# [WHAT YOU WILL DO]
If a line includes the word "html", it belongs in the count; state the total for the data below and add nothing.

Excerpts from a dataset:
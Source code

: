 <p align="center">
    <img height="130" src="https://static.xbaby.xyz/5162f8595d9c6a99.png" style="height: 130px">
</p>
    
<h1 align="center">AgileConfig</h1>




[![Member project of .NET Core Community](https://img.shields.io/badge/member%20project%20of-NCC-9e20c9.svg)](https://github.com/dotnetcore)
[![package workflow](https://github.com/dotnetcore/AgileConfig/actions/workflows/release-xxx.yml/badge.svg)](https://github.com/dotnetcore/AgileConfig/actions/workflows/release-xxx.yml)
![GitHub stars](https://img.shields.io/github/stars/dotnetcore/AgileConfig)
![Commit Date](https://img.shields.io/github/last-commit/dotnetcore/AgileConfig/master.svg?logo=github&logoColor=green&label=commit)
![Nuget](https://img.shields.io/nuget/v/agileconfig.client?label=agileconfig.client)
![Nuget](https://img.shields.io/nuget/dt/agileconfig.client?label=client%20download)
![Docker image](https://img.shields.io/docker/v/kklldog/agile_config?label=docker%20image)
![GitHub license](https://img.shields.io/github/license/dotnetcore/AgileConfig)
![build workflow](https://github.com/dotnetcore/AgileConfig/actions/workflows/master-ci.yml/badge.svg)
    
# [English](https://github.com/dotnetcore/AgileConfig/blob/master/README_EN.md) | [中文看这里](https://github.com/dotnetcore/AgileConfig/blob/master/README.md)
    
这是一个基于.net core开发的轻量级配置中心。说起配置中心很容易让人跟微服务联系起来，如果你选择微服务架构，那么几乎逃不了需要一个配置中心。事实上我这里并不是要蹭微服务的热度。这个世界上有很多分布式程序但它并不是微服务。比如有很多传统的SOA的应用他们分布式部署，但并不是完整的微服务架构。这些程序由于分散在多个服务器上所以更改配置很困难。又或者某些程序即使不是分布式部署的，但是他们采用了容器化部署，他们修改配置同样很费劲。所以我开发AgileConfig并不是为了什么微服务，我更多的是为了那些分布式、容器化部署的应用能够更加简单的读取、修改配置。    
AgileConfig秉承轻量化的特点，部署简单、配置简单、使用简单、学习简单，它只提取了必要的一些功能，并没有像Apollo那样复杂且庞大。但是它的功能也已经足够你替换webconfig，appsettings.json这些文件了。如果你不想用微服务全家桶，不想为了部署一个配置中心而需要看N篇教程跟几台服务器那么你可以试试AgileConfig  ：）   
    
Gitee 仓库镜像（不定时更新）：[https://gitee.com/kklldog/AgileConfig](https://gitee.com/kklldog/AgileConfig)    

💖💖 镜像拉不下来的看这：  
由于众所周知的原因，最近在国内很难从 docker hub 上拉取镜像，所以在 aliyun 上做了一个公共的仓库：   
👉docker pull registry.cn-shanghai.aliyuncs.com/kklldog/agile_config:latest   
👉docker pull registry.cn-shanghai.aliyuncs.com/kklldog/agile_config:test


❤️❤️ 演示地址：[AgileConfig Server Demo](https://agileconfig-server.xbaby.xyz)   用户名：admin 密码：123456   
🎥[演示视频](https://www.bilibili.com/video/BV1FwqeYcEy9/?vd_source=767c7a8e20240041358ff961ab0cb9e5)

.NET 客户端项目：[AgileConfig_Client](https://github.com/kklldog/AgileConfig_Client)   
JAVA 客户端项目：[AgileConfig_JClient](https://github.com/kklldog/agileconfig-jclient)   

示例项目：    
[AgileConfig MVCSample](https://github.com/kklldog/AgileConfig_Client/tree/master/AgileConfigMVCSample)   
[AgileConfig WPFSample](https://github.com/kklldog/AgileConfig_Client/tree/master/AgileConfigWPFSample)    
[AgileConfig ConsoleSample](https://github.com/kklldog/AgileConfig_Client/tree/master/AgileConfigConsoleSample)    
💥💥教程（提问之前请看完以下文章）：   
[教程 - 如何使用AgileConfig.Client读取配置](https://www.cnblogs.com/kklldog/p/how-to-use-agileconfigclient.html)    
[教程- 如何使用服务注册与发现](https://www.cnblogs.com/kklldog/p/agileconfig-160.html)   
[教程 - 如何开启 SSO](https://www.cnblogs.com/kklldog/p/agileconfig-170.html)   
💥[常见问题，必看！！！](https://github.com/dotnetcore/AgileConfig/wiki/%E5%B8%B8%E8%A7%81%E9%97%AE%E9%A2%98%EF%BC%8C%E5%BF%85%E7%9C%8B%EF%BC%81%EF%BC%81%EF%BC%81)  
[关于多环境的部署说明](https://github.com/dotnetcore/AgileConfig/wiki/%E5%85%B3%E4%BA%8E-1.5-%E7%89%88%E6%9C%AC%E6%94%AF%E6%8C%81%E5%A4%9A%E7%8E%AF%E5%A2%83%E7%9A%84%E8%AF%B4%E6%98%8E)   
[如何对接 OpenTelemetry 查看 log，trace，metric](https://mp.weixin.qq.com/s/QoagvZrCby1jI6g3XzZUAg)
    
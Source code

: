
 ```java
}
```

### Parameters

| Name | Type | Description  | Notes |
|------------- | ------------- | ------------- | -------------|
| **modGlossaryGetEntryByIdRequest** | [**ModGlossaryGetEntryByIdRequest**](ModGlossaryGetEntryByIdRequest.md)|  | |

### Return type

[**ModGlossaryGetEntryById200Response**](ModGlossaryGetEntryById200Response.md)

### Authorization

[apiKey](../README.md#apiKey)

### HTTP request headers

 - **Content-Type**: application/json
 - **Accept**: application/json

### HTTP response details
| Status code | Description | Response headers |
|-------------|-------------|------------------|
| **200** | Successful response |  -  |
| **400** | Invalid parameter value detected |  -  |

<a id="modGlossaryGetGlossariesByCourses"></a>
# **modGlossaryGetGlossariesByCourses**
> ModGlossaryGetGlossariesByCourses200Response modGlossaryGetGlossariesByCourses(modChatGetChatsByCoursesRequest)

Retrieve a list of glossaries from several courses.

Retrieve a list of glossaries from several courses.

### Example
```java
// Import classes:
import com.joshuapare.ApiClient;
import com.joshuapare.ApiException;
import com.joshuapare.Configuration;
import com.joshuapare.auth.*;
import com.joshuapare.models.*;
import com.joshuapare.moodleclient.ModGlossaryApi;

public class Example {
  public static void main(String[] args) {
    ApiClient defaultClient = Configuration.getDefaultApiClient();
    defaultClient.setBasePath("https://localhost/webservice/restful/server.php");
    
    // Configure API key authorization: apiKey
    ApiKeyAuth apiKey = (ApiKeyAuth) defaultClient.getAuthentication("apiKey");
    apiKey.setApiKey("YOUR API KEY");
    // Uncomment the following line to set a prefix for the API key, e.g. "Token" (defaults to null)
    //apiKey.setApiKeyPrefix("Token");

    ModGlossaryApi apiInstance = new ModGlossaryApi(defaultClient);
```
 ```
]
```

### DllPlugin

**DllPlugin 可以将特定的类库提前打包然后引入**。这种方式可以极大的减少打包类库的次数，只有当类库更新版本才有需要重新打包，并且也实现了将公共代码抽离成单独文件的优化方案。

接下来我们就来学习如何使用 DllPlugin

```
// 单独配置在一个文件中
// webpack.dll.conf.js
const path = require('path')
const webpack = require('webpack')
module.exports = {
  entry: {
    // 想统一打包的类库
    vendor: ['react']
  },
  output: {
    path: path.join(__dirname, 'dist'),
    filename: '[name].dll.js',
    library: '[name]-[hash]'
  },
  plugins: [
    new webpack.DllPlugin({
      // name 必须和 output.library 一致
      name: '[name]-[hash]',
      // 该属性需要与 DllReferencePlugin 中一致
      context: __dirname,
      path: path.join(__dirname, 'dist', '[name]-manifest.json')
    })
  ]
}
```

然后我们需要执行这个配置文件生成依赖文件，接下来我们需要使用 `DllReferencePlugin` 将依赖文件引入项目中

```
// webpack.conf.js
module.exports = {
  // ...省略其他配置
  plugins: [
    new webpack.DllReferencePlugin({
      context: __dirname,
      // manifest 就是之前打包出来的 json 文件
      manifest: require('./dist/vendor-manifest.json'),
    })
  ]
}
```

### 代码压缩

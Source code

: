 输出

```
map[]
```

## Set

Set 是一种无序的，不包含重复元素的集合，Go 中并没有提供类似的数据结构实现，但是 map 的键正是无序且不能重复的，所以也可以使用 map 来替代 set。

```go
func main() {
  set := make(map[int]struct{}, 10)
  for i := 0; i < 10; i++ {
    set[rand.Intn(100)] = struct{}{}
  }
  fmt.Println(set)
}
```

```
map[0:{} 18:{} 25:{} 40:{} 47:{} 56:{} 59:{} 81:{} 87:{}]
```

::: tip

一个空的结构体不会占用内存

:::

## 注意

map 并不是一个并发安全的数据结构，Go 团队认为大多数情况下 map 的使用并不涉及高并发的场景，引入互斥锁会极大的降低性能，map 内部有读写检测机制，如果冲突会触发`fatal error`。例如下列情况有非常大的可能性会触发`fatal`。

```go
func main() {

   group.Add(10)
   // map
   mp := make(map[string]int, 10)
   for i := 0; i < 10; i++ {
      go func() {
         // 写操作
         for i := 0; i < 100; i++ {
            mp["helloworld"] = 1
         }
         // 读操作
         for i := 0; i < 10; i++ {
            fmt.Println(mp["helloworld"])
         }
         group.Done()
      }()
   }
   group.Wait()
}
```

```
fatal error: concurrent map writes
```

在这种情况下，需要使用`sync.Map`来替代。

# [EXPECTED ANSWER]
3